The story appears to end on Oct 9.
Be sure to read through to Feb. 8
For
several days most of my notes are about the challenge of catching flies and
Henrietta taking her dear sweet time to come and get them. She isn’t as quick to grab as she was when she
had a lot of growing to do. I’m
beginning to think I have the biggest, fattest European garden spider in the
neighborhood. Maybe Henrietta is getting
tired of flies for dinner.
Henrietta is hiding in the tangle of string -- too hard to really see The plastic bag has stinky fish goo. |
Aug
29, 2013: Flies are becoming scarcer I spend more and more time trying to feed
Henrietta a fly a day. I am so tickled
when she catches her own prey, usually the prey is a moth, caught during the
night. But recently I notice she has
eaten a yellow-jacket (hornet). She left the hard parts in a little ball, all
wadded up and dropped beneath her web. I have a stroke of genius. I hang my plastic bag of fish goo just below
where she spins her web. Yellow-jackets love
the stinky goo. Now Henrietta generally catches
one or more yellow-jackets a day – all by herself!
Henrietta
hasn’t molted again. I think she is
ready to lay eggs if a male would just come along. So far no such luck. Her new webs are not as pristine as when she
was younger. Dare I say it? Her web is a
little sloppy. I wonder if her heavy
abdomen is clumsy. She certainly doesn’t
look very athletic any more. Also she
has fewer rays than when she was young and no longer makes as large a web as
she used to.
Meanwhile
we’ve had lots of company. Each guest is
warned not to splat my spider on the deck.
Sept
13, 2013 I check Henrietta every day,
usually twice a day or more. Life goes
on, but I’m convinced I should have named her Elizabeth I, after The Virgin
Queen of England 1533-1603. No sign of a
male visiting, or of an egg sack.
Some
days she just goes head first into her hidy-hole and doesn’t even seem to be
interested in keeping a leg on the tension line of her web (which tells her if
she has just caught something). But she
does keep building new webs, not every day, but most days. And I know she still munches down a meal
every so often. I’ve given up holding a
fly into her web because she doesn’t respond -- very different from when she
was young and lean and ever so eager. In
the daytime she usually catches yellow-jackets, thanks to my bag of fish
goo. Mornings I often see little hairs
where a moth got caught during the night.

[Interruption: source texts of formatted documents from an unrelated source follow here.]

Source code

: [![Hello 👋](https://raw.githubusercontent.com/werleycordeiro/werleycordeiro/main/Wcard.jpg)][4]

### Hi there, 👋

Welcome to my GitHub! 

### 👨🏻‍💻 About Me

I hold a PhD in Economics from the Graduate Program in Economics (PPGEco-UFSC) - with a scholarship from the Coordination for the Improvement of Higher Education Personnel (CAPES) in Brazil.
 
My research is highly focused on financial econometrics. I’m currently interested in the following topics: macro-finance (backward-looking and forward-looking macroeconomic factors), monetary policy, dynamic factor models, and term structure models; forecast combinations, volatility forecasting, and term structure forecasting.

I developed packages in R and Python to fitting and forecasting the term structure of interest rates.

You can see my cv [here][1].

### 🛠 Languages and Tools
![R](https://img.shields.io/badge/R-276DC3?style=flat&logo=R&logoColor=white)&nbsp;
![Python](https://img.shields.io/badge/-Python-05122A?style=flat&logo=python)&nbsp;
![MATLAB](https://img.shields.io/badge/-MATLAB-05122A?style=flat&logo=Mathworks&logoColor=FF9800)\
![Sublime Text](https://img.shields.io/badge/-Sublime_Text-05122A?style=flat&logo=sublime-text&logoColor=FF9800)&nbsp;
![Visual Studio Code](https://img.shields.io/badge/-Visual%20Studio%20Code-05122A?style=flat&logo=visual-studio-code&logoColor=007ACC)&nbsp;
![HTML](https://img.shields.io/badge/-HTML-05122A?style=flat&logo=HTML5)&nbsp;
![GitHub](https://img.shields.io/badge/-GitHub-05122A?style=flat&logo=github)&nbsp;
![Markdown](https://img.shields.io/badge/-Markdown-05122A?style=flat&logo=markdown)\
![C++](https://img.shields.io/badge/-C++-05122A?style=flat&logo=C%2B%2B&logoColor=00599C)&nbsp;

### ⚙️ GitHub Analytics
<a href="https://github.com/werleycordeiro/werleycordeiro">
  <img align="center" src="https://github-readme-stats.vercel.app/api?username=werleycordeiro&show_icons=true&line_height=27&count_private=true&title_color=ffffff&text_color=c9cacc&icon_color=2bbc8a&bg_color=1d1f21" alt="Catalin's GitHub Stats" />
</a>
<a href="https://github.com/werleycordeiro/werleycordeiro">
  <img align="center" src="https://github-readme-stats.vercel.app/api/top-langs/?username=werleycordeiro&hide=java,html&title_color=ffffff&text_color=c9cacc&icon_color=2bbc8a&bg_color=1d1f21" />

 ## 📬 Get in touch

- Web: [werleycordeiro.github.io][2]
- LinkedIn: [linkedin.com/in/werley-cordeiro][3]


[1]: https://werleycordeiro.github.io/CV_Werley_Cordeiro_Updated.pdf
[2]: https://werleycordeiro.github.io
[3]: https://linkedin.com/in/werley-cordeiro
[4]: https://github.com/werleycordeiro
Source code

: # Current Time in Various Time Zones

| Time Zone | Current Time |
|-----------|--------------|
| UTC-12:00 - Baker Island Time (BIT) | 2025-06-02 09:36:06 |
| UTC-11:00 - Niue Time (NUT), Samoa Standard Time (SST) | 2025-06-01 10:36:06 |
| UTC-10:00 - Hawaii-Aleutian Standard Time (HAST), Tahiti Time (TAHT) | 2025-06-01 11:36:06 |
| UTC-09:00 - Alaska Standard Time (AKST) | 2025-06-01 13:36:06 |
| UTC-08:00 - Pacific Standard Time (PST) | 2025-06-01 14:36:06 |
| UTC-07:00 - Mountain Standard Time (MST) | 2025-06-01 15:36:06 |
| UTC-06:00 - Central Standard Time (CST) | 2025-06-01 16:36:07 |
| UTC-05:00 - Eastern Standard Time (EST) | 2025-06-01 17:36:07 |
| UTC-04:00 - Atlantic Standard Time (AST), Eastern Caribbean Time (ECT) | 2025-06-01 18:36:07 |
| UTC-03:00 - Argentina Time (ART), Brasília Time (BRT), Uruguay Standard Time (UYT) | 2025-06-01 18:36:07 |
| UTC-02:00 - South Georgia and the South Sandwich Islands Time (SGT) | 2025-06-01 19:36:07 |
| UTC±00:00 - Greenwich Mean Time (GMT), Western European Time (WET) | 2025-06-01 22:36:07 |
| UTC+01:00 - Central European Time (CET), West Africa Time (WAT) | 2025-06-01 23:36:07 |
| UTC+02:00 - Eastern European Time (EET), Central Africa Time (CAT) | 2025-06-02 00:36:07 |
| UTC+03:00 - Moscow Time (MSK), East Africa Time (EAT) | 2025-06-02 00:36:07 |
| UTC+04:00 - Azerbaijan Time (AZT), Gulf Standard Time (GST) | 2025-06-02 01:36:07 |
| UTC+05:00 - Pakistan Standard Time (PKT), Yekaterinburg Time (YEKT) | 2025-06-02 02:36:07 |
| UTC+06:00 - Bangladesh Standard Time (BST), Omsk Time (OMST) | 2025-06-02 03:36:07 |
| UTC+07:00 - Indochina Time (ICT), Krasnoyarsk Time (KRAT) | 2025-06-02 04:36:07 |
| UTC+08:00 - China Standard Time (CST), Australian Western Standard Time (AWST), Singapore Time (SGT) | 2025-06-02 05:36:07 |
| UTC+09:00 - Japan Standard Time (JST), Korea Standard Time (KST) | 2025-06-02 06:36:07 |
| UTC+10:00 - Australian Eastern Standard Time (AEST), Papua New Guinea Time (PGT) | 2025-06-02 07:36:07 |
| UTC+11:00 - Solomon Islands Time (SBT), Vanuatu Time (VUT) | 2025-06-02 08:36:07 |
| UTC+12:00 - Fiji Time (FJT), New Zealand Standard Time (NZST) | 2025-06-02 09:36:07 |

I can only assume she eats those too.
We’ll
be leaving soon on a trip. Will she
still be there when we come back?
Oct
9, 2013 .... Home again. No sign of
Henrietta, just a dangle of tattered web.
I assume the end of my story is going to just be left dangling ……
Feb
8, 2014 ….. No! it is not the end of the
story! I was working on my blog post today
and went to www.bugguide.net to make sure I spelled Henrietta’s Latin name
correctly – and there I found a photo of a European garden spider’s egg
sack. In January I photographed one just
like it! I hang a chunk of canvas on a post at the other end of her cloths
line. Within its folds I found this
bright yellow egg sack. I’d never seen
one like this before and at the time didn’t even think of Henrietta. Now I’m hoping it is hers.
I
wonder how many little Henrys and Henriettas will be on my deck next spring?